Jim Jubak: The developing world struggles with food inflation
- April 8, 2008 7:48 AM |
- By Michael Hlinka
Money Talks is a collection of daily columns from The Business Network, which airs weekday mornings on CBC Radio One at 5:45 a.m. ET (6:15 a.m. ET in N.L.).
By Jim Jubak is senior markets editor for MSN Money.
(Listen to the original audio)
Argentina, Russia, the Ukraine, India, Viet Nam. That's just a partial list of countries that have limited exports of wheat, rice, and other grains.
The goal is to stop runaway food inflation, but limiting exports will, in fact, drive global food prices even higher. Speculators are the big winners since the less grain there is on world markets, the more hoarding and panic buying will drive prices higher and higher.
Over the last year grain prices have climbed at a stunning rate. On Apr. 3, 2008, corn for May delivery closed at $6 a bushel; a year ago it closed at $3.46. That's a jump of 73 per cent in a year. In the same period, the price of a contract for soybeans increased by 65 per cent and wheat climbed 123 per cent.
No wonder my favorite neighborhood pizza guy in New York City has raised his price for a plain cheese slice by 50 per cent in the last few months.
But while a jump in price like that is painful to me, food inflation is literally life and death for hundreds of millions in the world's developing countries. In February, food prices in China were up 23 per cent from February 2007. In a year the price of pork had climbed 63 per cent, vegetables 46 per cent, and edible cooking oil 41 per cent.
India, Argentina, Egypt, Viet Nam, the Philippines, Mexico, Cambodia, and others are caught up in global food inflation.
Many of these countries have slapped on export controls in an effort to keep more of what they grow at home. On Mar. 28, for example, Viet Nam, the world's second largest rice exporter after Thailand, cut rice exports by 22 per cent. Inflation hit 16 per cent in Viet Nam in the first quarter of 2008 and food prices specifically soared by 22 per cent.

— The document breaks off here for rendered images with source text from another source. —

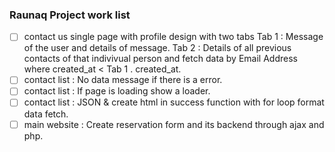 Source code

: ### Raunaq Project work list


- [ ] contact us single page with profile design with two tabs
        Tab 1 : Message of the user and details of message.
        Tab 2 : Details of all previous contacts of that indivivual person and fetch data by Email Address where created_at < Tab 1 . created_at.
- [ ] contact list : No data message if there is a error.
- [ ] contact list : If page is loading show a loader.
- [ ] contact list : JSON & create html in success function with for loop format data fetch.
- [ ] main website : Create reservation form and its backend through ajax and php. 
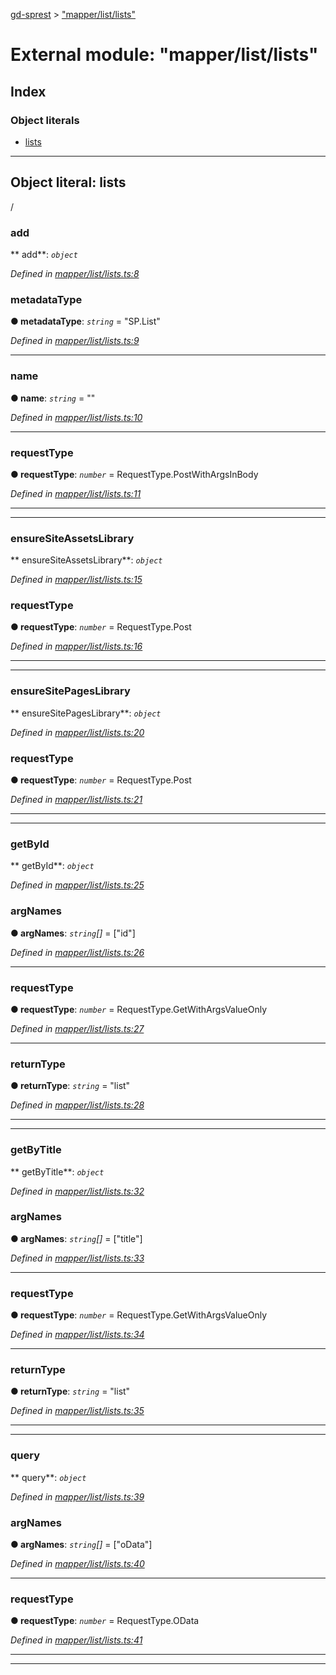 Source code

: [gd-sprest](../README.md) > ["mapper/list/lists"](../modules/_mapper_list_lists_.md)



# External module: "mapper/list/lists"

## Index

### Object literals

* [lists](_mapper_list_lists_.md#lists)



---
<a id="lists"></a>

## Object literal: lists


/


<a id="lists.add"></a>

###  add

** add**:  *`object`* 

*Defined in [mapper/list/lists.ts:8](https://github.com/gunjandatta/sprest/blob/3de79f1/src/mapper/list/lists.ts#L8)*




<a id="lists.add.metadatatype"></a>

###  metadataType

**●  metadataType**:  *`string`*  = "SP.List"

*Defined in [mapper/list/lists.ts:9](https://github.com/gunjandatta/sprest/blob/3de79f1/src/mapper/list/lists.ts#L9)*





___
<a id="lists.add.name"></a>

###  name

**●  name**:  *`string`*  = ""

*Defined in [mapper/list/lists.ts:10](https://github.com/gunjandatta/sprest/blob/3de79f1/src/mapper/list/lists.ts#L10)*





___
<a id="lists.add.requesttype"></a>

###  requestType

**●  requestType**:  *`number`*  =  RequestType.PostWithArgsInBody

*Defined in [mapper/list/lists.ts:11](https://github.com/gunjandatta/sprest/blob/3de79f1/src/mapper/list/lists.ts#L11)*





___

___
<a id="lists.ensuresiteassetslibrary"></a>

###  ensureSiteAssetsLibrary

** ensureSiteAssetsLibrary**:  *`object`* 

*Defined in [mapper/list/lists.ts:15](https://github.com/gunjandatta/sprest/blob/3de79f1/src/mapper/list/lists.ts#L15)*




<a id="lists.ensuresiteassetslibrary.requesttype-1"></a>

###  requestType

**●  requestType**:  *`number`*  =  RequestType.Post

*Defined in [mapper/list/lists.ts:16](https://github.com/gunjandatta/sprest/blob/3de79f1/src/mapper/list/lists.ts#L16)*





___

___
<a id="lists.ensuresitepageslibrary"></a>

###  ensureSitePagesLibrary

** ensureSitePagesLibrary**:  *`object`* 

*Defined in [mapper/list/lists.ts:20](https://github.com/gunjandatta/sprest/blob/3de79f1/src/mapper/list/lists.ts#L20)*




<a id="lists.ensuresitepageslibrary.requesttype-2"></a>

###  requestType

**●  requestType**:  *`number`*  =  RequestType.Post

*Defined in [mapper/list/lists.ts:21](https://github.com/gunjandatta/sprest/blob/3de79f1/src/mapper/list/lists.ts#L21)*





___

___
<a id="lists.getbyid"></a>

###  getById

** getById**:  *`object`* 

*Defined in [mapper/list/lists.ts:25](https://github.com/gunjandatta/sprest/blob/3de79f1/src/mapper/list/lists.ts#L25)*




<a id="lists.getbyid.argnames"></a>

###  argNames

**●  argNames**:  *`string`[]*  =  ["id"]

*Defined in [mapper/list/lists.ts:26](https://github.com/gunjandatta/sprest/blob/3de79f1/src/mapper/list/lists.ts#L26)*





___
<a id="lists.getbyid.requesttype-3"></a>

###  requestType

**●  requestType**:  *`number`*  =  RequestType.GetWithArgsValueOnly

*Defined in [mapper/list/lists.ts:27](https://github.com/gunjandatta/sprest/blob/3de79f1/src/mapper/list/lists.ts#L27)*





___
<a id="lists.getbyid.returntype"></a>

###  returnType

**●  returnType**:  *`string`*  = "list"

*Defined in [mapper/list/lists.ts:28](https://github.com/gunjandatta/sprest/blob/3de79f1/src/mapper/list/lists.ts#L28)*





___

___
<a id="lists.getbytitle"></a>

###  getByTitle

** getByTitle**:  *`object`* 

*Defined in [mapper/list/lists.ts:32](https://github.com/gunjandatta/sprest/blob/3de79f1/src/mapper/list/lists.ts#L32)*




<a id="lists.getbytitle.argnames-1"></a>

###  argNames

**●  argNames**:  *`string`[]*  =  ["title"]

*Defined in [mapper/list/lists.ts:33](https://github.com/gunjandatta/sprest/blob/3de79f1/src/mapper/list/lists.ts#L33)*





___
<a id="lists.getbytitle.requesttype-4"></a>

###  requestType

**●  requestType**:  *`number`*  =  RequestType.GetWithArgsValueOnly

*Defined in [mapper/list/lists.ts:34](https://github.com/gunjandatta/sprest/blob/3de79f1/src/mapper/list/lists.ts#L34)*





___
<a id="lists.getbytitle.returntype-1"></a>

###  returnType

**●  returnType**:  *`string`*  = "list"

*Defined in [mapper/list/lists.ts:35](https://github.com/gunjandatta/sprest/blob/3de79f1/src/mapper/list/lists.ts#L35)*





___

___
<a id="lists.query"></a>

###  query

** query**:  *`object`* 

*Defined in [mapper/list/lists.ts:39](https://github.com/gunjandatta/sprest/blob/3de79f1/src/mapper/list/lists.ts#L39)*




<a id="lists.query.argnames-2"></a>

###  argNames

**●  argNames**:  *`string`[]*  =  ["oData"]

*Defined in [mapper/list/lists.ts:40](https://github.com/gunjandatta/sprest/blob/3de79f1/src/mapper/list/lists.ts#L40)*





___
<a id="lists.query.requesttype-5"></a>

###  requestType

**●  requestType**:  *`number`*  =  RequestType.OData

*Defined in [mapper/list/lists.ts:41](https://github.com/gunjandatta/sprest/blob/3de79f1/src/mapper/list/lists.ts#L41)*





___

___


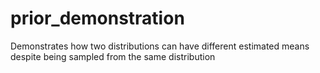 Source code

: # prior_demonstration
 Demonstrates how two distributions can have different estimated means despite being sampled from the same distribution
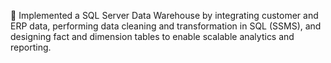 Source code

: 🚀 Implemented a SQL Server Data Warehouse by integrating customer and ERP data, performing data cleaning and transformation in SQL (SSMS), and designing fact and dimension tables to enable scalable analytics and reporting.
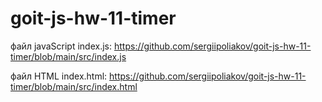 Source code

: # goit-js-hw-11-timer
файл javaScript index.js:
https://github.com/sergiipoliakov/goit-js-hw-11-timer/blob/main/src/index.js

файл HTML index.html:
https://github.com/sergiipoliakov/goit-js-hw-11-timer/blob/main/src/index.html
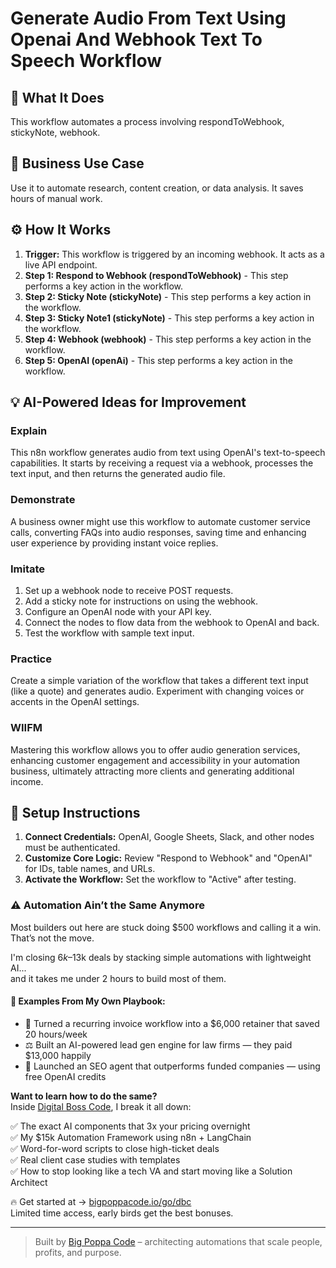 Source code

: # Generate Audio From Text Using Openai And Webhook   Text To Speech Workflow

## 🚀 What It Does
This workflow automates a process involving respondToWebhook, stickyNote, webhook.

## 💼 Business Use Case
Use it to automate research, content creation, or data analysis. It saves hours of manual work.

## ⚙️ How It Works
1.  **Trigger:** This workflow is triggered by an incoming webhook. It acts as a live API endpoint.
2. **Step 1: Respond to Webhook (respondToWebhook)** - This step performs a key action in the workflow.
3. **Step 2: Sticky Note (stickyNote)** - This step performs a key action in the workflow.
4. **Step 3: Sticky Note1 (stickyNote)** - This step performs a key action in the workflow.
5. **Step 4: Webhook (webhook)** - This step performs a key action in the workflow.
6. **Step 5: OpenAI (openAi)** - This step performs a key action in the workflow.

## 💡 AI-Powered Ideas for Improvement
### Explain
This n8n workflow generates audio from text using OpenAI's text-to-speech capabilities. It starts by receiving a request via a webhook, processes the text input, and then returns the generated audio file.

### Demonstrate
A business owner might use this workflow to automate customer service calls, converting FAQs into audio responses, saving time and enhancing user experience by providing instant voice replies.

### Imitate
1. Set up a webhook node to receive POST requests.
2. Add a sticky note for instructions on using the webhook.
3. Configure an OpenAI node with your API key.
4. Connect the nodes to flow data from the webhook to OpenAI and back.
5. Test the workflow with sample text input.

### Practice
Create a simple variation of the workflow that takes a different text input (like a quote) and generates audio. Experiment with changing voices or accents in the OpenAI settings.

### WIIFM
Mastering this workflow allows you to offer audio generation services, enhancing customer engagement and accessibility in your automation business, ultimately attracting more clients and generating additional income.

## 🔧 Setup Instructions
1. **Connect Credentials:** OpenAI, Google Sheets, Slack, and other nodes must be authenticated.
2. **Customize Core Logic:** Review "Respond to Webhook" and "OpenAI" for IDs, table names, and URLs.
3. **Activate the Workflow:** Set the workflow to "Active" after testing.

### ⚠️ Automation Ain’t the Same Anymore

Most builders out here are stuck doing $500 workflows and calling it a win.  
That’s not the move.  

I'm closing $6k–$13k deals by stacking simple automations with lightweight AI...  
and it takes me under 2 hours to build most of them.

#### 🧠 Examples From My Own Playbook:
- 🔁 Turned a recurring invoice workflow into a $6,000 retainer that saved 20 hours/week  
- ⚖️ Built an AI-powered lead gen engine for law firms — they paid $13,000 happily  
- 🚀 Launched an SEO agent that outperforms funded companies — using free OpenAI credits  

**Want to learn how to do the same?**  
Inside [Digital Boss Code](https://bigpoppacode.io/go/dbc), I break it all down:

✅ The exact AI components that 3x your pricing overnight  
✅ My $15k Automation Framework using n8n + LangChain  
✅ Word-for-word scripts to close high-ticket deals  
✅ Real client case studies with templates  
✅ How to stop looking like a tech VA and start moving like a Solution Architect  

🔥 Get started at → [bigpoppacode.io/go/dbc](https://bigpoppacode.io/go/dbc)  
Limited time access, early birds get the best bonuses.

---
> Built by [Big Poppa Code](https://bigpoppacode.io) – architecting automations that scale people, profits, and purpose.

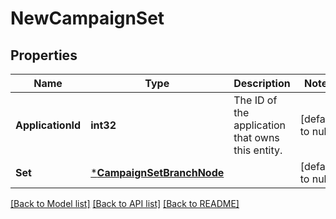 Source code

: # NewCampaignSet

## Properties
Name | Type | Description | Notes
------------ | ------------- | ------------- | -------------
**ApplicationId** | **int32** | The ID of the application that owns this entity. | [default to null]
**Set** | [***CampaignSetBranchNode**](CampaignSetBranchNode.md) |  | [default to null]

[[Back to Model list]](../README.md#documentation-for-models) [[Back to API list]](../README.md#documentation-for-api-endpoints) [[Back to README]](../README.md)


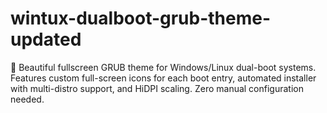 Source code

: # wintux-dualboot-grub-theme-updated
🎨 Beautiful fullscreen GRUB theme for Windows/Linux dual-boot systems. Features custom full-screen icons for each boot entry, automated installer with multi-distro support, and HiDPI scaling. Zero manual configuration needed.
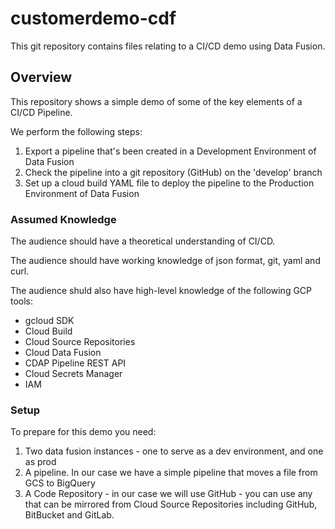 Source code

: # customerdemo-cdf

This git repository contains files relating to a CI/CD demo using Data Fusion.

## Overview 
This repository shows a simple demo of some of the key elements of a CI/CD Pipeline. 

We perform the following steps:
1. Export a pipeline that's been created in a Development Environment of Data Fusion
2. Check the pipeline into a git repository (GitHub) on the 'develop' branch
3. Set up a cloud build YAML file to deploy the pipeline to the Production Environment of Data Fusion

### Assumed Knowledge
The audience should have a theoretical understanding of CI/CD. 

The audience should have working knowledge of json format, git, yaml and curl. 

The audience shuld also have high-level knowledge of the following GCP tools:
* gcloud SDK
* Cloud Build
* Cloud Source Repositories
* Cloud Data Fusion
* CDAP Pipeline REST API
* Cloud Secrets Manager
* IAM


### Setup
To prepare for this demo you need:
1. Two data fusion instances - one to serve as a dev environment, and one as prod
2. A pipeline. In our case we have a simple pipeline that moves a file from GCS to BigQuery
3. A Code Repository - in our case we will use GitHub - you can use any that can be mirrored from Cloud Source Repositories including GitHub, BitBucket and GitLab. 
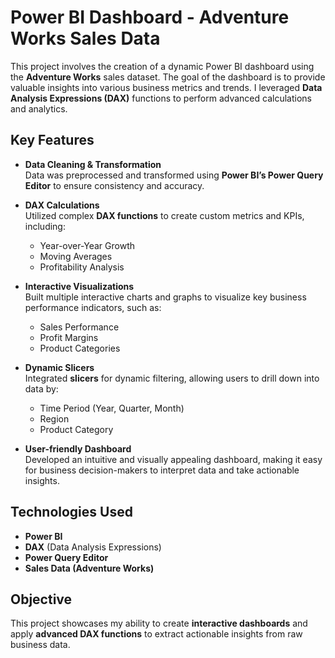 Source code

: # Power BI Dashboard - Adventure Works Sales Data

This project involves the creation of a dynamic Power BI dashboard using the **Adventure Works** sales dataset. The goal of the dashboard is to provide valuable insights into various business metrics and trends. I leveraged **Data Analysis Expressions (DAX)** functions to perform advanced calculations and analytics.

## Key Features

- **Data Cleaning & Transformation**  
  Data was preprocessed and transformed using **Power BI’s Power Query Editor** to ensure consistency and accuracy.

- **DAX Calculations**  
  Utilized complex **DAX functions** to create custom metrics and KPIs, including:
  - Year-over-Year Growth
  - Moving Averages
  - Profitability Analysis

- **Interactive Visualizations**  
  Built multiple interactive charts and graphs to visualize key business performance indicators, such as:
  - Sales Performance
  - Profit Margins
  - Product Categories
  
- **Dynamic Slicers**  
  Integrated **slicers** for dynamic filtering, allowing users to drill down into data by:
  - Time Period (Year, Quarter, Month)
  - Region
  - Product Category

- **User-friendly Dashboard**  
  Developed an intuitive and visually appealing dashboard, making it easy for business decision-makers to interpret data and take actionable insights.

## Technologies Used

- **Power BI**
- **DAX** (Data Analysis Expressions)
- **Power Query Editor**
- **Sales Data (Adventure Works)**

## Objective

This project showcases my ability to create **interactive dashboards** and apply **advanced DAX functions** to extract actionable insights from raw business data.
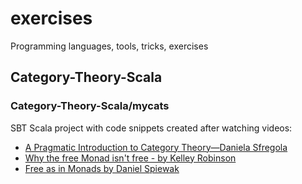 # exercises
Programming languages, tools, tricks, exercises

## Category-Theory-Scala

### Category-Theory-Scala/mycats
SBT Scala project with code snippets created after watching videos:

- [A Pragmatic Introduction to Category Theory—Daniela Sfregola](https://youtu.be/Ss149MsZluI)
- [Why the free Monad isn't free - by Kelley Robinson](https://youtu.be/U0lK0hnbc4U)
- [Free as in Monads by Daniel Spiewak](https://youtu.be/aKUQUIHRGec)
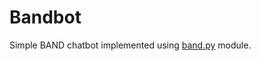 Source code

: # Bandbot
Simple BAND chatbot implemented using [band.py](https://github.com/kohs100/band.py) module. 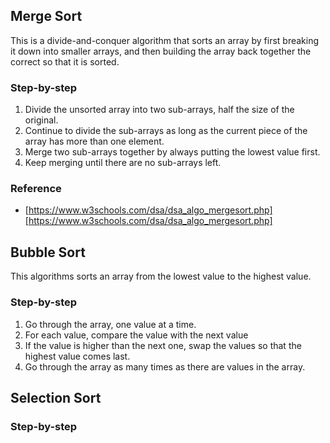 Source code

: 

## Merge Sort

This is a divide-and-conquer algorithm that sorts an array by first breaking it down into smaller arrays, and then building the array back together the correct so that it is sorted.

### Step-by-step

1. Divide the unsorted array into two sub-arrays, half the size of the original.
2. Continue to divide the sub-arrays as long as the current piece of the array has more than one element.
3. Merge two sub-arrays together by always putting the lowest value first.
4. Keep merging until there are no sub-arrays left.

### Reference
- [https://www.w3schools.com/dsa/dsa_algo_mergesort.php][https://www.w3schools.com/dsa/dsa_algo_mergesort.php]

## Bubble Sort

This algorithms sorts an array from the lowest value to the highest value.

### Step-by-step

1. Go through the array, one value at a time.
2. For each value, compare the value with the next value
3. If the value is higher than the next one, swap the values so that the highest value comes last.
4. Go through the array as many times as there are values in the array.


## Selection Sort


### Step-by-step

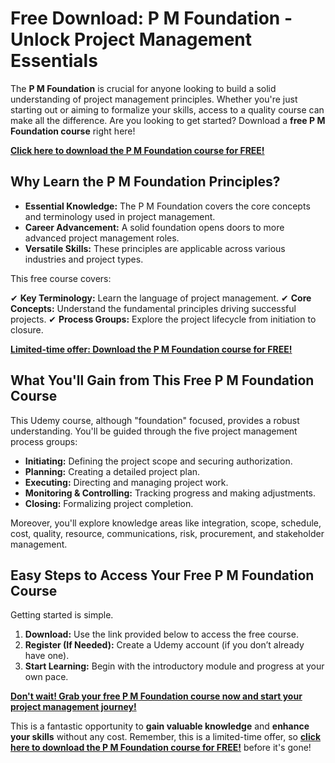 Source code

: # Free Download: P M Foundation - Unlock Project Management Essentials

The **P M Foundation** is crucial for anyone looking to build a solid understanding of project management principles. Whether you're just starting out or aiming to formalize your skills, access to a quality course can make all the difference. Are you looking to get started? Download a **free P M Foundation course** right here!

[**Click here to download the P M Foundation course for FREE!**](https://udemywork.com/p-m-foundation)

## Why Learn the P M Foundation Principles?

*   **Essential Knowledge:** The P M Foundation covers the core concepts and terminology used in project management.
*   **Career Advancement:** A solid foundation opens doors to more advanced project management roles.
*   **Versatile Skills:** These principles are applicable across various industries and project types.

This free course covers:

✔ **Key Terminology:** Learn the language of project management.
✔ **Core Concepts:** Understand the fundamental principles driving successful projects.
✔ **Process Groups:** Explore the project lifecycle from initiation to closure.

[**Limited-time offer: Download the P M Foundation course for FREE!**](https://udemywork.com/p-m-foundation)

## What You'll Gain from This Free P M Foundation Course

This Udemy course, although "foundation" focused, provides a robust understanding. You'll be guided through the five project management process groups:

*   **Initiating:** Defining the project scope and securing authorization.
*   **Planning:** Creating a detailed project plan.
*   **Executing:** Directing and managing project work.
*   **Monitoring & Controlling:** Tracking progress and making adjustments.
*   **Closing:** Formalizing project completion.

Moreover, you'll explore knowledge areas like integration, scope, schedule, cost, quality, resource, communications, risk, procurement, and stakeholder management.

## Easy Steps to Access Your Free P M Foundation Course

Getting started is simple.

1.  **Download:** Use the link provided below to access the free course.
2.  **Register (If Needed):** Create a Udemy account (if you don’t already have one).
3.  **Start Learning:** Begin with the introductory module and progress at your own pace.

[**Don't wait! Grab your free P M Foundation course now and start your project management journey!**](https://udemywork.com/p-m-foundation)

This is a fantastic opportunity to **gain valuable knowledge** and **enhance your skills** without any cost. Remember, this is a limited-time offer, so **[click here to download the P M Foundation course for FREE!](https://udemywork.com/p-m-foundation)** before it's gone!
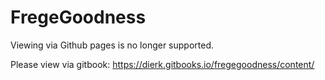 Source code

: # FregeGoodness

Viewing via Github pages is no longer supported.

Please view via gitbook: https://dierk.gitbooks.io/fregegoodness/content/

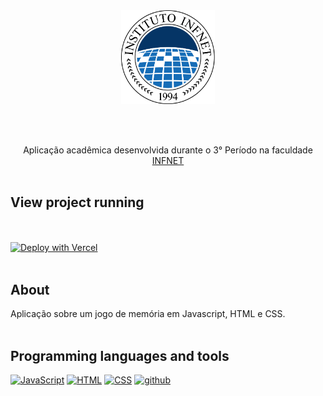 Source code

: <div align="center"><img align="" width="150px" src="/infnet.png">
 
<br /><br />
  
  Aplicação acadêmica desenvolvida  durante o 3° Período na faculdade [INFNET](https://www.infnet.edu.br/infnet/instituto/) <br /><br />
  
</div> 

##  View project running 
  
 <br /><br /> [![Deploy with Vercel](https://vercel.com/button)](https://jogo-memoria-javascript-lac.vercel.app/)<br /><br />

## About
  
Aplicação sobre um jogo de memória em Javascript, HTML e CSS. <br /><br /> 
    
## Programming languages and tools

<p align="left">
   <a href="https://github.com/Zwiicker?tab=repositories&q=&type=&language=javascript&sort="><img src="https://img.shields.io/badge/JavaScript-F7DF1E?style=for-the-badge&logo=javascript&logoColor=black" alt="JavaScript"/></a>
  <a href="https://github.com/Zwiicker?tab=repositories&q=&type=&language=html&sort="><img src="https://img.shields.io/badge/HTML5-E34F26?style=for-the-badge&logo=html5&logoColor=white" alt="HTML"/></a>
   <a href="https://github.com/Zwiicker?tab=repositories&q=&type=&language=css&sort="><img src="https://img.shields.io/badge/CSS-239120?&style=for-the-badge&logo=css3&logoColor=white" alt="CSS"/></a>
  <a href="https://github.com/">
  <img src="https://img.shields.io/badge/GitHub-100000?style=for-the-badge&logo=github&logoColor=white" alt="github"/>
  </a>
</p>
<br /><br />

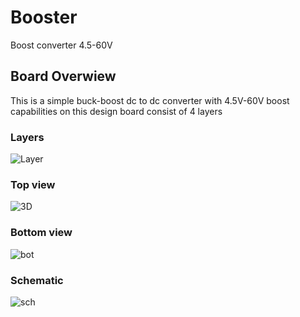 # Booster
Boost converter 4.5-60V
## Board Overwiew
This is a simple buck-boost dc to dc converter with 4.5V-60V boost capabilities on this design board consist of 4 layers

### Layers
![Layer](https://user-images.githubusercontent.com/121053019/210188479-e3fe175e-1820-4f3c-aca9-fa1a11a4f15d.png)

### Top view
![3D](https://user-images.githubusercontent.com/121053019/210188461-16f3ad54-325b-4b0d-af95-b08b6f05c389.png)

### Bottom view
![bot](https://user-images.githubusercontent.com/121053019/210188477-46ee4ffd-fd63-42a3-b25c-a78df54dbcf7.png)


### Schematic
![sch](https://user-images.githubusercontent.com/121053019/210188582-b482775e-e0e3-49d0-b3b7-5cbd5632fa7b.png)
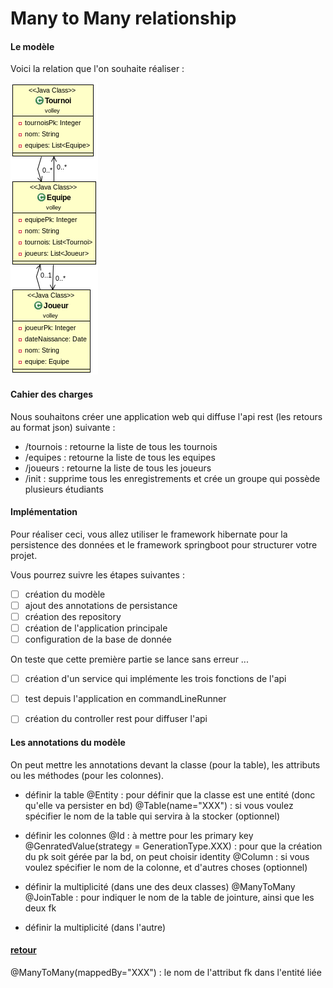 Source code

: # Many to Many relationship

#### Le modèle

Voici la relation que l'on souhaite réaliser :

![img](volley.png)

#### Cahier des charges

Nous souhaitons créer une application web qui diffuse l'api rest (les retours au format json) suivante :
- /tournois : retourne la liste de tous les tournois
- /equipes : retourne la liste de tous les equipes
- /joueurs : retourne la liste de tous les joueurs
- /init : supprime tous les enregistrements et crée un groupe qui possède plusieurs étudiants

#### Implémentation

Pour réaliser ceci, vous allez utiliser le framework hibernate pour la persistence des données et le framework springboot pour structurer votre projet.


Vous pourrez suivre les étapes suivantes :
- [ ] création du modèle
- [ ] ajout des annotations de persistance
- [ ] création des repository
- [ ] création de l'application principale
- [ ] configuration de la base de donnée

On teste que cette première partie se lance sans erreur ...

- [ ] création d'un service qui implémente les trois fonctions de l'api
- [ ] test depuis l'application en commandLineRunner
- [ ] création du controller rest pour diffuser l'api


#### Les annotations du modèle

On peut mettre les annotations devant la classe (pour la table), les attributs ou les méthodes (pour les colonnes).

* définir la table
@Entity : pour définir que la classe est une entité (donc qu'elle va persister en bd)
@Table(name="XXX") : si vous voulez spécifier le nom de la table qui servira à la stocker (optionnel)

* définir les colonnes
@Id : à mettre pour les primary key
@GenratedValue(strategy = GenerationType.XXX) : pour que la création du pk soit gérée par la bd, on peut choisir identity
@Column : si vous voulez spécifier le nom de la colonne, et d'autres choses (optionnel)

* définir la multiplicité (dans une des deux classes)
@ManyToMany
@JoinTable : pour indiquer le nom de la table de jointure, ainsi que les deux fk

* définir la multiplicité (dans l'autre)

#### [retour](../README.md)
@ManyToMany(mappedBy="XXX") : le nom de l'attribut fk dans l'entité liée
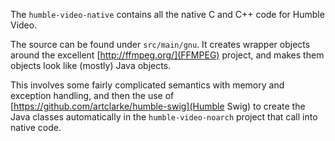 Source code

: The `humble-video-native` contains all the native C and C++ code for Humble Video.

The source can be found under `src/main/gnu`. It creates wrapper objects around the excellent
[http://ffmpeg.org/](FFMPEG) project, and makes them objects look like (mostly) Java objects.

This involves some fairly complicated semantics with memory and exception handling, and then the use of [https://github.com/artclarke/humble-swig](Humble Swig) to create the Java classes automatically in the `humble-video-noarch` project that call into native code.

At the same time, they've lowered their tariffs on imported grain in an effort attract more of the world's limited supply. But, of course, with so many countries cutting down on what they export, there isn't much grain out there in world markets for these lower tariffs to entice into hungry markets.
Export restrictions have, in fact, made thin markets even thinner by reducing global supplies--and that has increased the power of speculators to move these markets. Even before the latest export restrictions from Viet Nam and India, the global rice trade had just about come to a dead stop because much of what was for sale was controlled by speculators who wanted to hold on until they saw how high prices would go.
The very efforts intended to reduce grain prices are instead likely to keep them climbing.